La manifestazione, intitolata significativamente “Insieme ci divertiamo”, ha coinvolto l’intera comunità scolastica: dai bambini della scuola dell’infanzia agli alunni della primaria, fino ai ragazzi della scuola secondaria di primo grado. Accanto agli studenti, protagonisti entusiasti della giornata, anche docenti e numerosi genitori, a testimonianza di un forte spirito di partecipazione e condivisione.
L’iniziativa ha rappresentato molto più di una semplice festa di fine anno. Attraverso le diverse attività sportive proposte, la scuola ha voluto ribadire il valore educativo dello sport come strumento di crescita personale, socializzazione e inclusione. Le esibizioni e i momenti di gioco hanno infatti promosso il rispetto delle regole, la collaborazione, il fair play e la capacità di stare insieme superando differenze e difficoltà.

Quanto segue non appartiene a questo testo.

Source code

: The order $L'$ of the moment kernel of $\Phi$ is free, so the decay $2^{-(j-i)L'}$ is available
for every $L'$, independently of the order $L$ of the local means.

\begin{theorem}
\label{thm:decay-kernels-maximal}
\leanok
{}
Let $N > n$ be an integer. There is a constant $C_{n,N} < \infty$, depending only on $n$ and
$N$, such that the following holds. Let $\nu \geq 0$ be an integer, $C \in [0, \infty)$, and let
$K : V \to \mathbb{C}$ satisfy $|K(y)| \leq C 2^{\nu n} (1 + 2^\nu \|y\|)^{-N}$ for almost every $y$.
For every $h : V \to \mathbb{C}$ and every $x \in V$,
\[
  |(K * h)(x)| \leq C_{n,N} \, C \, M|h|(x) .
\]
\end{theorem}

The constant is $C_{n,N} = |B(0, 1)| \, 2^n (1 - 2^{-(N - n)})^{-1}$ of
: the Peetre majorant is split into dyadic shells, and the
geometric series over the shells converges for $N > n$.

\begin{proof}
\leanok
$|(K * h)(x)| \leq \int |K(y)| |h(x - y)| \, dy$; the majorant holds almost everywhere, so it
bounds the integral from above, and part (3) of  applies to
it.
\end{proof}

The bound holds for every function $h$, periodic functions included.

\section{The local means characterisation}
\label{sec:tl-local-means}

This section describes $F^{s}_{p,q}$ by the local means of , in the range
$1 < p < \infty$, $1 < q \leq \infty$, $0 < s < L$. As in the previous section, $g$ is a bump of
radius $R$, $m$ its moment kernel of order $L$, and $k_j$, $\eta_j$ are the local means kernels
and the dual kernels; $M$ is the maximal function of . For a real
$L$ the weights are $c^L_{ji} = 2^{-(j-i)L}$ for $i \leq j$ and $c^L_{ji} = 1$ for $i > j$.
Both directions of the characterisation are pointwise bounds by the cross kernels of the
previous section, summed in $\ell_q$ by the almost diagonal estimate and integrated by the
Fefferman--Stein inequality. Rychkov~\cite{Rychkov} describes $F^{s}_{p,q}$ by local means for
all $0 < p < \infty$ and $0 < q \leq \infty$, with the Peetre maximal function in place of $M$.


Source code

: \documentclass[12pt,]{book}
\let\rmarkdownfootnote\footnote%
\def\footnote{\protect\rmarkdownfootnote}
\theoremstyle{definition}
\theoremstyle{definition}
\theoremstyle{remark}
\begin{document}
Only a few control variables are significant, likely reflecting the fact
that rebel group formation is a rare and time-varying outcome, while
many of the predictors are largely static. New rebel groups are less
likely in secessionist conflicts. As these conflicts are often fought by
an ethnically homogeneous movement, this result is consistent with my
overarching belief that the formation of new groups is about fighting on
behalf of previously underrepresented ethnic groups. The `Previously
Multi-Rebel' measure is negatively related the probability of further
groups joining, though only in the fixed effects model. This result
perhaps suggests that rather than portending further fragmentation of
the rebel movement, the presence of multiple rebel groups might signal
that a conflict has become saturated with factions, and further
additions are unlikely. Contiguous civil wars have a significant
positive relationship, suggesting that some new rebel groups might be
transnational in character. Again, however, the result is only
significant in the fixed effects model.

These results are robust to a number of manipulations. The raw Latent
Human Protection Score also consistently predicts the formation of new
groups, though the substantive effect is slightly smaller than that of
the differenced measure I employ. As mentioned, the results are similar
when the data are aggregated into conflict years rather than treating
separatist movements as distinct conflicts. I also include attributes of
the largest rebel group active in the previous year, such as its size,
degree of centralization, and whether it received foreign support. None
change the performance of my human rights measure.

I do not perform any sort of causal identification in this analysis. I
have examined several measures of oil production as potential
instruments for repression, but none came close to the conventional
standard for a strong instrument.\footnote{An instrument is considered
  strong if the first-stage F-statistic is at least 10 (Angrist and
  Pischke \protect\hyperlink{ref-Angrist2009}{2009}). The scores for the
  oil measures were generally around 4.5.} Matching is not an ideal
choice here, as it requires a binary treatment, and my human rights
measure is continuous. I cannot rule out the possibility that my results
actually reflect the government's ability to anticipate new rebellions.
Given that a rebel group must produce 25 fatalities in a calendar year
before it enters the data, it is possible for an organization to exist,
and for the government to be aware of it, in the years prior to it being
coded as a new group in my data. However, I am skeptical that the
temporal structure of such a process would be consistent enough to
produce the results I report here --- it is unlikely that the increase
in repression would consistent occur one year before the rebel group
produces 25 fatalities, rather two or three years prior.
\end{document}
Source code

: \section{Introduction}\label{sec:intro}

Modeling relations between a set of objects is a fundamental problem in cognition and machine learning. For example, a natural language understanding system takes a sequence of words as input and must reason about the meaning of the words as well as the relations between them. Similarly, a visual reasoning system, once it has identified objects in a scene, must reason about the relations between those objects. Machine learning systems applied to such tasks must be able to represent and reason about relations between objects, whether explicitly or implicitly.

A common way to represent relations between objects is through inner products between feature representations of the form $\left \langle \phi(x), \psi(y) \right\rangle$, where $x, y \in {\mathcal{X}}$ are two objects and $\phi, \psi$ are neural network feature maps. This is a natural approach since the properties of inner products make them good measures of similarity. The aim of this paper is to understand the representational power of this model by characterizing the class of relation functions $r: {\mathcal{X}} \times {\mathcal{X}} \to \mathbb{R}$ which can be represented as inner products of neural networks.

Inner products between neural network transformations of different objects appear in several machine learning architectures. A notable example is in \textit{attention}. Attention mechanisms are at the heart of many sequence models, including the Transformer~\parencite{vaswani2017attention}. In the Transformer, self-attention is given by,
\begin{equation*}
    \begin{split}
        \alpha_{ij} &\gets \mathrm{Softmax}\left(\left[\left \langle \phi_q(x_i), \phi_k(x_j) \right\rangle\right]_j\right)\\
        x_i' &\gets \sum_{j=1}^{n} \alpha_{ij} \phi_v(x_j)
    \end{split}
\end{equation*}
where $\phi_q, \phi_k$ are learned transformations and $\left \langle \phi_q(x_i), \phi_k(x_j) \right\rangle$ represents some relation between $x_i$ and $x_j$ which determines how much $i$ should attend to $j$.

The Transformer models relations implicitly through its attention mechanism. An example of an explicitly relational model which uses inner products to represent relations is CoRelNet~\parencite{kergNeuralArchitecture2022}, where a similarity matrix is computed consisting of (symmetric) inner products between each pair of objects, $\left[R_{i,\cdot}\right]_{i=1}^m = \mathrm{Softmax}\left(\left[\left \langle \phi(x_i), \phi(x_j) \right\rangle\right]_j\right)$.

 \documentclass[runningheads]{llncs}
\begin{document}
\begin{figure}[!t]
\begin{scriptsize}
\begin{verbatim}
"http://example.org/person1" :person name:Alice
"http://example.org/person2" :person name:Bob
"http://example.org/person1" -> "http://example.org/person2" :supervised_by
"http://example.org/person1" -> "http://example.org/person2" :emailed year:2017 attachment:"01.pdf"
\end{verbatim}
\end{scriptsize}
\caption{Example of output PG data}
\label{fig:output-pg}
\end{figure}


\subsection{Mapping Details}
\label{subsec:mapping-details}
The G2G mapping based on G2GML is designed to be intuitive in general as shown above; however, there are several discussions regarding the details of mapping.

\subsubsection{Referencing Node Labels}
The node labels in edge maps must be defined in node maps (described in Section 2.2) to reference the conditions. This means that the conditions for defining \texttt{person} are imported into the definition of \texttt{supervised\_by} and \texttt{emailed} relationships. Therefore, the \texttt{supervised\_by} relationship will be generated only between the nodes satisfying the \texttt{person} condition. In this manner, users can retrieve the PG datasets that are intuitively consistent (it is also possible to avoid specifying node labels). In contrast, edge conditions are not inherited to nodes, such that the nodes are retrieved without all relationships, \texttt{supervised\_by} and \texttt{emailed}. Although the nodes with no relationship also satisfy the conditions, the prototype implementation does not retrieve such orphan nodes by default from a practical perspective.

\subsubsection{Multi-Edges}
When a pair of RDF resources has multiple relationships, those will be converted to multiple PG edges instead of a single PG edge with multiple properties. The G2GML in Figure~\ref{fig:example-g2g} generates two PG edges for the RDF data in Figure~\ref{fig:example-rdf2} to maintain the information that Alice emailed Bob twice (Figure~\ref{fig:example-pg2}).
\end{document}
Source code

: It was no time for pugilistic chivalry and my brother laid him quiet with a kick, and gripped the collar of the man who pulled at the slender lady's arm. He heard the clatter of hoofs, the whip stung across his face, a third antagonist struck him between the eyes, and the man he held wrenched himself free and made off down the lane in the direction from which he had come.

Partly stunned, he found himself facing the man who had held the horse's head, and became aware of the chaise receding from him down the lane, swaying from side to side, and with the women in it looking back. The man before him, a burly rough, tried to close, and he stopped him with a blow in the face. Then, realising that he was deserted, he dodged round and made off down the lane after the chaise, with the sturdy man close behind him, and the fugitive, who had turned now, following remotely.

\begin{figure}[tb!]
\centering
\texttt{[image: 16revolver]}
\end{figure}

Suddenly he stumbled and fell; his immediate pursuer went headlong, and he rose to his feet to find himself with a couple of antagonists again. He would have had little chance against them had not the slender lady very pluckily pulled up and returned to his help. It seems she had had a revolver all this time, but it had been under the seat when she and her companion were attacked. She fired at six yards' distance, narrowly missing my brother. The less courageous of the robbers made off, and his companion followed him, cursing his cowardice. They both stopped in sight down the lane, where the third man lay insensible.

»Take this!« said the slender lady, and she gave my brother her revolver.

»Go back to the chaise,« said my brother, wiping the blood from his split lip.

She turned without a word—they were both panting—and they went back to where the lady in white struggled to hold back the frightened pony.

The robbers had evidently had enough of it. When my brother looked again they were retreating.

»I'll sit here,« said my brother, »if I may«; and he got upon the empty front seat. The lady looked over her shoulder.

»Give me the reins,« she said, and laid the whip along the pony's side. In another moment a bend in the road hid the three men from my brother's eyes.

Numerose le discipline nelle quali gli studenti si sono cimentati, mettendo in campo entusiasmo, energia e spirito di squadra. Particolarmente apprezzato anche il torneo di dama che ha visto sfidarsi genitori e figli in un clima di sana competizione e divertimento reciproco, creando un prezioso momento di dialogo intergenerazionale.
Al centro della giornata il tema del benessere fisico e della lotta alla sedentarietà, sempre più importante soprattutto tra le giovani generazioni. Il messaggio lanciato dalla scuola è stato chiaro: praticare attività motoria significa imparare a prendersi cura di sé stessi, vivere relazioni positive e condividere esperienze autentiche senza l’ossessione del risultato.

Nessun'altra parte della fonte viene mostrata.